• What is needed
Search the records for the string "aristas", then copy each line where it appears.

• Dataset entries
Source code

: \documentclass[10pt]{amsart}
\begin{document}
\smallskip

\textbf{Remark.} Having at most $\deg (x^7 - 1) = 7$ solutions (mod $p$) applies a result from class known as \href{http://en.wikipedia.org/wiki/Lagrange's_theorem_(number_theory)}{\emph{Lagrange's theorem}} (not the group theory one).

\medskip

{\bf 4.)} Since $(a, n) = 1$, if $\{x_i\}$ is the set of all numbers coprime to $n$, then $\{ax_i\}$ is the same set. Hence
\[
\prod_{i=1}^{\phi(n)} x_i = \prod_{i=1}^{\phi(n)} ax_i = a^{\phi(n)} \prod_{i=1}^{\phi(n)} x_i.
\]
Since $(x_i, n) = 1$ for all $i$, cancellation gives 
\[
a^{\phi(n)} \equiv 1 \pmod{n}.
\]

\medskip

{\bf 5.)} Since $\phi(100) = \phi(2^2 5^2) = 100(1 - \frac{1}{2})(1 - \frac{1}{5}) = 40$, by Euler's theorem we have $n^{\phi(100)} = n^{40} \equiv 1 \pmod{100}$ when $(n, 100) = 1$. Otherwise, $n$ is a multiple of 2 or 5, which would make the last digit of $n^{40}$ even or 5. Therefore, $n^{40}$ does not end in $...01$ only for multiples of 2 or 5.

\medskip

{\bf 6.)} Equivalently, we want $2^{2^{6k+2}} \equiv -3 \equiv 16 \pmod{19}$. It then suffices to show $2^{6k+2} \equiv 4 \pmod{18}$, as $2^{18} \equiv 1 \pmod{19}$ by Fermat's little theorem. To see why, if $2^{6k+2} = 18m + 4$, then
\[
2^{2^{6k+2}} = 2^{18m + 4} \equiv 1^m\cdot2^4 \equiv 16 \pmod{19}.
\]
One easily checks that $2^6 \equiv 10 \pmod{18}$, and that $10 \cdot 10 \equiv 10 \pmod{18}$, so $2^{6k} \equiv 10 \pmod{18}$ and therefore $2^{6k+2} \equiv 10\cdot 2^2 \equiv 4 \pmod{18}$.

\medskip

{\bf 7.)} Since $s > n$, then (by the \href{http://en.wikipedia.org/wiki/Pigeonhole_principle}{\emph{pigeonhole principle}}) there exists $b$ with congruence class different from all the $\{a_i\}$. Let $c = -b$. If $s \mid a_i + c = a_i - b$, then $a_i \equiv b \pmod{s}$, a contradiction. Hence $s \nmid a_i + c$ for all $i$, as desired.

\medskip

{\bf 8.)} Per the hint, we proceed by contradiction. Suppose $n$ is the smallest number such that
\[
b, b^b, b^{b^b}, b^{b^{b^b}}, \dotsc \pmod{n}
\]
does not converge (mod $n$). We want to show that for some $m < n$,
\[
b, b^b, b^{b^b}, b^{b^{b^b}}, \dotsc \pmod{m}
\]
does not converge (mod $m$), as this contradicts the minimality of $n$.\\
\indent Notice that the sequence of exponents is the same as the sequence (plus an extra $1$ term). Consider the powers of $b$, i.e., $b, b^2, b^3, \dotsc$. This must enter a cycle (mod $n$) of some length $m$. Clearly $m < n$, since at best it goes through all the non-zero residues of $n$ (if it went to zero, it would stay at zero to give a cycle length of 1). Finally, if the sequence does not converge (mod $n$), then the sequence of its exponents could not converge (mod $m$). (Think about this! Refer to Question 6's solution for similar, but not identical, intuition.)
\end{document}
* * *
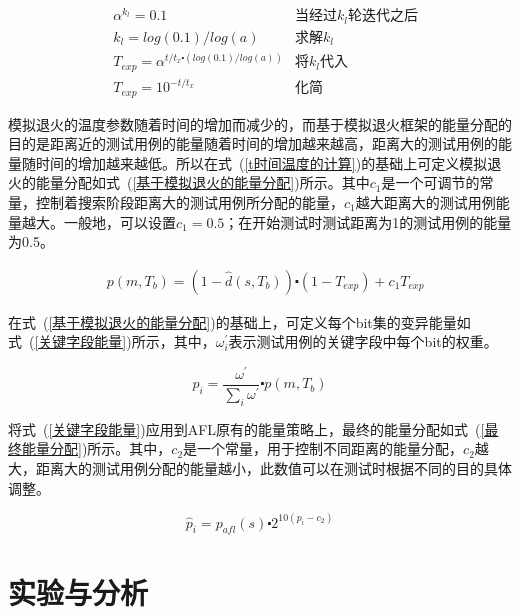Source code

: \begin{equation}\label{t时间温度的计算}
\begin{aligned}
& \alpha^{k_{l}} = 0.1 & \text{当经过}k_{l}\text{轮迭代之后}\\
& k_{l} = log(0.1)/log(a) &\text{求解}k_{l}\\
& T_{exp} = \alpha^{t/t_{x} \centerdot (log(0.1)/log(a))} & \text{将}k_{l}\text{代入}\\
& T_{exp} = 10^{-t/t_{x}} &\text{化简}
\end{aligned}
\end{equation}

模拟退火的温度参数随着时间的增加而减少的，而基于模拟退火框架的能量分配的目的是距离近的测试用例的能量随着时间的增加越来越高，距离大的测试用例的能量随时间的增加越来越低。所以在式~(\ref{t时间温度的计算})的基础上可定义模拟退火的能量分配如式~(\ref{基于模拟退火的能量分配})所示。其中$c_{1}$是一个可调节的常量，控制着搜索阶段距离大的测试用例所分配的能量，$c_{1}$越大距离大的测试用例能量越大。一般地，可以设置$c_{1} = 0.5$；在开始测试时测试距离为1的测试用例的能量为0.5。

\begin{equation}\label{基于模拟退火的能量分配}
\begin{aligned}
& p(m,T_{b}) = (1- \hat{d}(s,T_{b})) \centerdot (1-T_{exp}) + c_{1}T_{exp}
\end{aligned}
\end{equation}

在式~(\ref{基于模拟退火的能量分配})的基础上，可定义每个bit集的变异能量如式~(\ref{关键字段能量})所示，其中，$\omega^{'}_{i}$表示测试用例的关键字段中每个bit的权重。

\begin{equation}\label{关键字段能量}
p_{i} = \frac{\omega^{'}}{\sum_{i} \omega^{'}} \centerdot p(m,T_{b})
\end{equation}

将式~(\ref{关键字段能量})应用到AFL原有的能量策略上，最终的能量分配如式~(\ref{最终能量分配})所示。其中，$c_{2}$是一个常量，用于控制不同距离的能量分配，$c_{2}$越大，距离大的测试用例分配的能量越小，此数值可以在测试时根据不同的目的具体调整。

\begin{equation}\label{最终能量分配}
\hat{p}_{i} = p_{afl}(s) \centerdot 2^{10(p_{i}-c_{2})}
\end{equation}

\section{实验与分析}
---
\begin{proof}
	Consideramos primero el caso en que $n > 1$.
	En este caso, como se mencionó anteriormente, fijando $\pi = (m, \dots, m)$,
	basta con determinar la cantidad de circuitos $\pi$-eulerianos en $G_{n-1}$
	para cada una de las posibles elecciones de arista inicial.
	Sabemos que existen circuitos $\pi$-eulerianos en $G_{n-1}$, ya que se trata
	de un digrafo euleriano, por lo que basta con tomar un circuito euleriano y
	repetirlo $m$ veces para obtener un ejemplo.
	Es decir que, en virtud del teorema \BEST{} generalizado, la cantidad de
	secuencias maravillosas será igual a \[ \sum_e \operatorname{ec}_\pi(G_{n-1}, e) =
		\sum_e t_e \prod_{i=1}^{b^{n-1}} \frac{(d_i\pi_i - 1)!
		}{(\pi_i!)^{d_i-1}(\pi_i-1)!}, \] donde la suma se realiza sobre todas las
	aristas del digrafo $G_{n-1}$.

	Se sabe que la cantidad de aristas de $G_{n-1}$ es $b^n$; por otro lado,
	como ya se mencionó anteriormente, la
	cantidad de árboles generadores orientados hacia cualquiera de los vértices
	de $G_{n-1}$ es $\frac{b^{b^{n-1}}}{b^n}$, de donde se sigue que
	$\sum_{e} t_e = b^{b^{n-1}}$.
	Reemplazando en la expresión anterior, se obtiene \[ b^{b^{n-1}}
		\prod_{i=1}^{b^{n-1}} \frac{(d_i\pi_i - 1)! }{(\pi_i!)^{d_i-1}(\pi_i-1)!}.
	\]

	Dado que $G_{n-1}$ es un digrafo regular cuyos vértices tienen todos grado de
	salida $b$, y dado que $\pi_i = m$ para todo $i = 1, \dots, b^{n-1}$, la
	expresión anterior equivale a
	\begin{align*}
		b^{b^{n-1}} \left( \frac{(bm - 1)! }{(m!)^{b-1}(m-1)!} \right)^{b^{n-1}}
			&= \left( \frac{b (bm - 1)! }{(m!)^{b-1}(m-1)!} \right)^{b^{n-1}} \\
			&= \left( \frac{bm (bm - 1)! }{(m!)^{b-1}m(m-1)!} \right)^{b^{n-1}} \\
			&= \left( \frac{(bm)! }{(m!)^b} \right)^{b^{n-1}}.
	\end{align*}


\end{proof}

• Written response
	aristas del digrafo $G_{n-1}$.
	Se sabe que la cantidad de aristas de $G_{n-1}$ es $b^n$; por otro lado,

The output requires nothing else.